December 14, 2017
December 14, 2017
By: Sean P. Thomas
Three major roadway improvement planning projects are coming to Calaveras County by way of the first round of gas tax funds, according to the California Department of Transportation.
Valley Springs, Angels Camp and San Andreas will receive a share of $25 million in sustainable community grants to help support local efforts to plan “sustainable communities, reduce transportation-related greenhouse gases and adapt for the effects of climate change,” according to a release from Caltrans.
“These grants will provide much-needed funding to support the efforts to improve transportation in local communities and plan for a future impacted by climate change,” said Caltrans Director Malcolm Dougherty. “In addition to the many projects already accelerated thanks to SB1, this is just one more example of how we’re committed to rebuilding California.”
In Valley Springs, $219,112 will go toward conceptual planning for street improvements along Highway 26 and at the Highway 12 and 26 intersection. The goal is to conceive a plan to help improve travel options for residents and students attempting to reach schools and community centers.
The plan will explore improvements along Highway 26 from Hogan Dam Road to the Highway 12 and 26 intersection, including gap-filling efforts as well as improvements within the historic portion of Valley Spring. Historical Valley Springs has streets that currently serve as pickup and drop off locations for students.
The planning is slated to begin in February and end in November 2019, once an assessment of existing conditions, comprehensive public participation and outreach, conception design alternatives, development of a complete street plan and implementation of a financial plan to fund the construction are completed.
The projects are a collaborative partnership between Valley Springs Elementary School, Caltrans, the California Highway Patrol, the Calaveras Council of Governments – a regional transportation planning authority – Calaveras County and various community members.
In San Andreas, $158,750 will be used to plan the development of a bicycle and pedestrian path along Pope Street and Lewis Avenue. The total project cost is $186,750. Like the Valley Springs project, the San Andreas grant will be used, in part, to create conceptual designs and provide necessary technical data to initiate future phases of the project and identify funding avenues. If properly funded, the project is anticipated to begin in February and finish in February 2020.

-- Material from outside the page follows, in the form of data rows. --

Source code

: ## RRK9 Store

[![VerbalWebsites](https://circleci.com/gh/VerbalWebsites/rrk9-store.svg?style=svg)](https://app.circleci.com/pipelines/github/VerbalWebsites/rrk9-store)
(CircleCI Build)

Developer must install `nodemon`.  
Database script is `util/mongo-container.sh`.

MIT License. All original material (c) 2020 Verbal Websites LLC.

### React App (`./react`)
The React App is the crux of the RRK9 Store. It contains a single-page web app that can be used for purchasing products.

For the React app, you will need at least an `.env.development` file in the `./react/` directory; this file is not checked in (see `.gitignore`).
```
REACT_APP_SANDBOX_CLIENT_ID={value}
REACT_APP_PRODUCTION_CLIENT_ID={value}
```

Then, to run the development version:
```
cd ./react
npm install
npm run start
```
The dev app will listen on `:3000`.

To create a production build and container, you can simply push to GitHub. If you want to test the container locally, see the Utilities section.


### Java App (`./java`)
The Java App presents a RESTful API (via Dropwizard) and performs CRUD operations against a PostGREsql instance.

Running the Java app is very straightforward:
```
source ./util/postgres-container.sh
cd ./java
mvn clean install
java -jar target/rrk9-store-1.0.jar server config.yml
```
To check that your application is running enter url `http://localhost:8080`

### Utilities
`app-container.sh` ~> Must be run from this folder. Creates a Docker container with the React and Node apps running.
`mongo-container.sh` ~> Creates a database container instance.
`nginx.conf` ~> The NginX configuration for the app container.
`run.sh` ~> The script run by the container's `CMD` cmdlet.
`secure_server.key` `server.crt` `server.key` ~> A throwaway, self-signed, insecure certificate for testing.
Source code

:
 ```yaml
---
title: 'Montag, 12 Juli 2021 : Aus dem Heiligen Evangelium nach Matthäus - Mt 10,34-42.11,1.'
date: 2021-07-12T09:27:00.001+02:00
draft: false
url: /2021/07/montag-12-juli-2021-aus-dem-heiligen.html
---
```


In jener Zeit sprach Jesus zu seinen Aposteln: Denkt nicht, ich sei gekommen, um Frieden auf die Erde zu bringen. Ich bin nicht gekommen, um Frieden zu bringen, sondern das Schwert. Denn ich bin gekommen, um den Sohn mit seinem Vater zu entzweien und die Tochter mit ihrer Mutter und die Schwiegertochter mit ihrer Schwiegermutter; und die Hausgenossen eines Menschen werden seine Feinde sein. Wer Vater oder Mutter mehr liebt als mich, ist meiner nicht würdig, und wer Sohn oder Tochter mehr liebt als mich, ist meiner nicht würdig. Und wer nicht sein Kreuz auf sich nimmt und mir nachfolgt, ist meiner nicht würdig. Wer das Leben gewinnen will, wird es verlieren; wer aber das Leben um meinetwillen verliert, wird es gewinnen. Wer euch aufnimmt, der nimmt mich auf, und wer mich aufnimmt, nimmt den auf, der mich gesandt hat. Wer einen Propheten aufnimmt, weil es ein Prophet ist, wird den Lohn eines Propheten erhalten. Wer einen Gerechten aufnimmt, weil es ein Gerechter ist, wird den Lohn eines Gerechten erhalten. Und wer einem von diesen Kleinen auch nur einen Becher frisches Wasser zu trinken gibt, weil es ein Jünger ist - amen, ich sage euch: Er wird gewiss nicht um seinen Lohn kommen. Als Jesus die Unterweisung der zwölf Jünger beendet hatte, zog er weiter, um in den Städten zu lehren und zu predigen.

Angels Camp will receive $171,748 in grant funds to go toward a $201,250 project to survey improvements needed along Highway 49 to the Highways 49 and 4 intersection. The project will identify improvements in multimodal transportation between existing and planned facilities.
Likewise, the study will identify ways to improve transportation to low-income communities in northern Angels Camp.
The project description mentions that the planning study must comply with the current Highway 49/4 Gateway Corridor Study. The project is anticipated to start in February and be completed by February 2020.
Among the total grants, $25 million in sustainable community grants were allocated to 43 local and regional multimodal transportation and land-use planning projects. The goal is help the state reach its planned greenhouse gas reductions of 40 percent to 80 percent below levels recorded in 1990 by 2030 and 2050, respectively.